His generation of demographers never looked at numbers as an advantage, unlike the present scholars who consider that the opportunities created by globalisation are beneficial to the populous Third World countries like India. The country, according to some, is beaming with young population that contribute demographic dividend. India is shining!

Demographic dividend is a situation where the decline in fertility rates would help reduce the dependency ratios that benefit a generation through; 1. Increase in the productive labour supply, 2. Increase in savings due to fewer dependents, 3. Opportunity to invest in human capital (education, health etc), 4. Increase in domestic demand due to the rise in the GDP, and 5. Foreign remittances by young migrants. Generally, the projections given by the IMF and the US census bureau are cited to show that India would surpass China by 2025 with young working age population. India would be 1.692 billion by 2050.

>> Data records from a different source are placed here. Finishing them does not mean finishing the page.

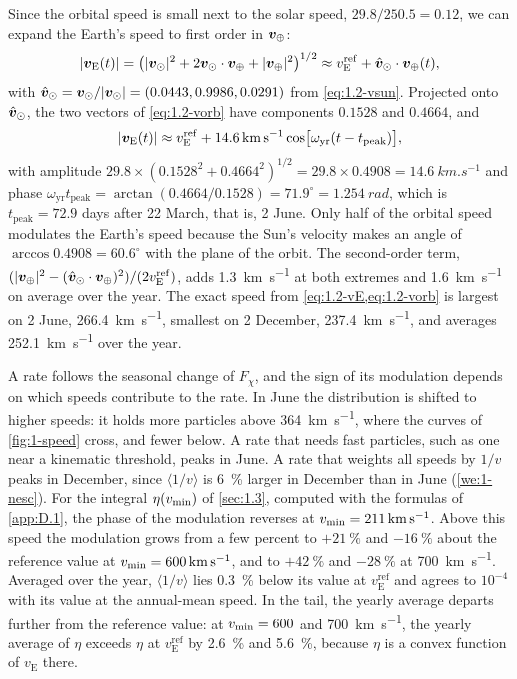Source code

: Since the orbital speed is small next to the solar speed, $29.8/250.5 = 0.12$, we can expand the Earth's speed to first order in $\bm{v}_\oplus$:
\begin{equation*}
  |\bm{v}_{\mathrm{E}}(t)| = \bigl(|\bm{v}_\odot|^2 + 2\bm{v}_\odot\cdot\bm{v}_\oplus + |\bm{v}_\oplus|^2\bigr)^{1/2} \approx v_{\mathrm{E}}^{\mathrm{ref}} + \hat{\bm{v}}_\odot \cdot \bm{v}_\oplus(t),
\end{equation*}
with $\hat{\bm{v}}_\odot = \bm{v}_\odot/|\bm{v}_\odot| = (0.0443, 0.9986, 0.0291)$ from \cref{eq:1.2-vsun}. Projected onto $\hat{\bm{v}}_\odot$, the two vectors of \cref{eq:1.2-vorb} have components $0.1528$ and $0.4664$, and
\begin{equation}
  |\bm{v}_{\mathrm{E}}(t)| \approx v_{\mathrm{E}}^{\mathrm{ref}} + \SI{14.6}{km.s^{-1}} \cos\bigl[\omega_{\mathrm{yr}}(t - t_{\mathrm{peak}})\bigr],
  \label{eq:1.2-annual}
\end{equation}
with amplitude $29.8 \times (0.1528^2 + 0.4664^2)^{1/2} = 29.8 \times 0.4908 = \SI{14.6}{km.s^{-1}}$ and phase $\omega_{\mathrm{yr}} t_{\mathrm{peak}} = \arctan(0.4664/0.1528) = 71.9^\circ = \SI{1.254}{rad}$, which is $t_{\mathrm{peak}} = 72.9$ days after 22 March, that is, 2 June. Only half of the orbital speed modulates the Earth's speed because the Sun's velocity makes an angle of $\arccos 0.4908 = 60.6^\circ$ with the plane of the orbit. The second-order term, $(|\bm{v}_\oplus|^2 - (\hat{\bm{v}}_\odot\cdot\bm{v}_\oplus)^2)/(2v_{\mathrm{E}}^{\mathrm{ref}})$, adds \SI{1.3}{km.s^{-1}} at both extremes and \SI{1.6}{km.s^{-1}} on average over the year. The exact speed from \cref{eq:1.2-vE,eq:1.2-vorb} is largest on 2 June, \SI{266.4}{km.s^{-1}}, smallest on 2 December, \SI{237.4}{km.s^{-1}}, and averages \SI{252.1}{km.s^{-1}} over the year.

A rate follows the seasonal change of $F_\chi$, and the sign of its modulation depends on which speeds contribute to the rate. In June the distribution is shifted to higher speeds: it holds more particles above \SI{364}{km.s^{-1}}, where the curves of \cref{fig:1-speed} cross, and fewer below. A rate that needs fast particles, such as one near a kinematic threshold, peaks in June. A rate that weights all speeds by $1/v$ peaks in December, since $\langle 1/v \rangle$ is \SI{6}{\percent} larger in December than in June (\cref{we:1-nesc}). For the integral $\eta(v_{\mathrm{min}})$ of \cref{sec:1.3}, computed with the formulas of \cref{app:D.1}, the phase of the modulation reverses at $v_{\mathrm{min}} = \SI{211}{km.s^{-1}}$. Above this speed the modulation grows from a few percent to $+\SI{21}{\percent}$ and $\SI{-16}{\percent}$ about the reference value at $v_{\mathrm{min}} = \SI{600}{km.s^{-1}}$, and to $+\SI{42}{\percent}$ and $\SI{-28}{\percent}$ at \SI{700}{km.s^{-1}}. Averaged over the year, $\langle 1/v\rangle$ lies \SI{0.3}{\percent} below its value at $v_{\mathrm{E}}^{\mathrm{ref}}$ and agrees to $10^{-4}$ with its value at the annual-mean speed. In the tail, the yearly average departs further from the reference value: at $v_{\mathrm{min}} = 600$ and \SI{700}{km.s^{-1}}, the yearly average of $\eta$ exceeds $\eta$ at $v_{\mathrm{E}}^{\mathrm{ref}}$ by \SI{2.6}{\percent} and \SI{5.6}{\percent}, because $\eta$ is a convex function of $v_{\mathrm{E}}$ there.

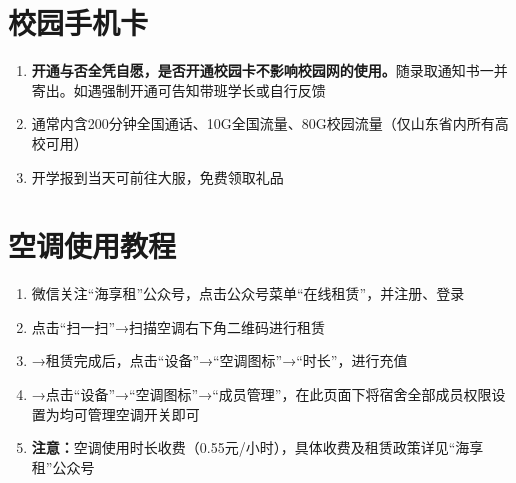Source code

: \section[校园手机卡]{校园手机卡}
\begin{enumerate}
    \item \textbf{开通与否全凭自愿，是否开通校园卡不影响校园网的使用。}随录取通知书一并寄出。如遇强制开通可告知带班学长或自行反馈
    \item 通常内含200分钟全国通话、10G全国流量、80G校园流量（仅山东省内所有高校可用）\footnotemark
    \item 开学报到当天可前往大服，免费领取礼品
\end{enumerate}

\section[空调使用教程]{空调使用教程}
\label{air_control}
\begin{enumerate}
    \item 微信关注“海享租”公众号，点击公众号菜单“在线租赁”，并注册、登录
    \item 点击“扫一扫”→扫描空调右下角二维码进行租赁\footnotemark
    \item →租赁完成后，点击“设备”→“空调图标”→“时长”，进行充值
    \item →点击“设备”→“空调图标”→“成员管理”，在此页面下将宿舍全部成员权限设置为均可管理空调开关即可
    \item \textbf{注意：}空调使用时长收费（0.55元/小时），具体收费及租赁政策详见“海享租”公众号
\end{enumerate}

Some of our economists are trying to convince people that we need not worry about the Malthusian challenge as we will have more openings through market and global advantages as the largest supplier of labour in the World. Is it true? How are the dividends distributed and who are the beneficiaries? The euphoria about the dividends reminds us about the phase of chattel slavery introduced by the colonialists and the export of humans from Africa to the USA and other European nations during the 17-18th centuries.

Repeat of this phenomenon in British India through shiploads of so-called indentured labourers to other colonies was found to be not involuntary. The exodus of the so- called socially and economically depressed castes was primarily due to the indignities suffered at home. But, the modern body-shopping business in the name of ICT jobs to the Anglo-American countries is considered as dividend, maybe due to change in our attitudes or the composition of the emigrants (castes).

In fact, if the country boasts of its Diaspora and its Pravasi Bharat, it is due to the first generation of migrants. But we do not recognise this. We observed recently that Telugu pride is paraded in Malaysia without the representatives of Kalingandhra from where they migrated.

The UNDP has published figures relating to the educated migrants in its Human Development Reports and found that India has the largest number of migrants in the USA (28.4 lakh). Interestingly, equally good number of migrants is in the Muslim countries like Malaysia (24 lakhs) and Arab Emirates (about 45 lakhs). The remittances from NRIs are estimated to be $ 66 billion in 2011-12, raised from 8.8 per cent in 1996 to 22 per cent in 2011 out of $294 billion invisibles. Though the remittances never crossed 5 per cent of our GDP, they were considered as crucial for our dependent development.

In fact, China has the highest amount of foreign reserves amounting to $3310 billion and our reserves are the lowest among the BRIC nations. As per the source of our remittances, Middle East contributes 33 per cent; North America 30 per cent, Europe 20 and the rest are derived from others.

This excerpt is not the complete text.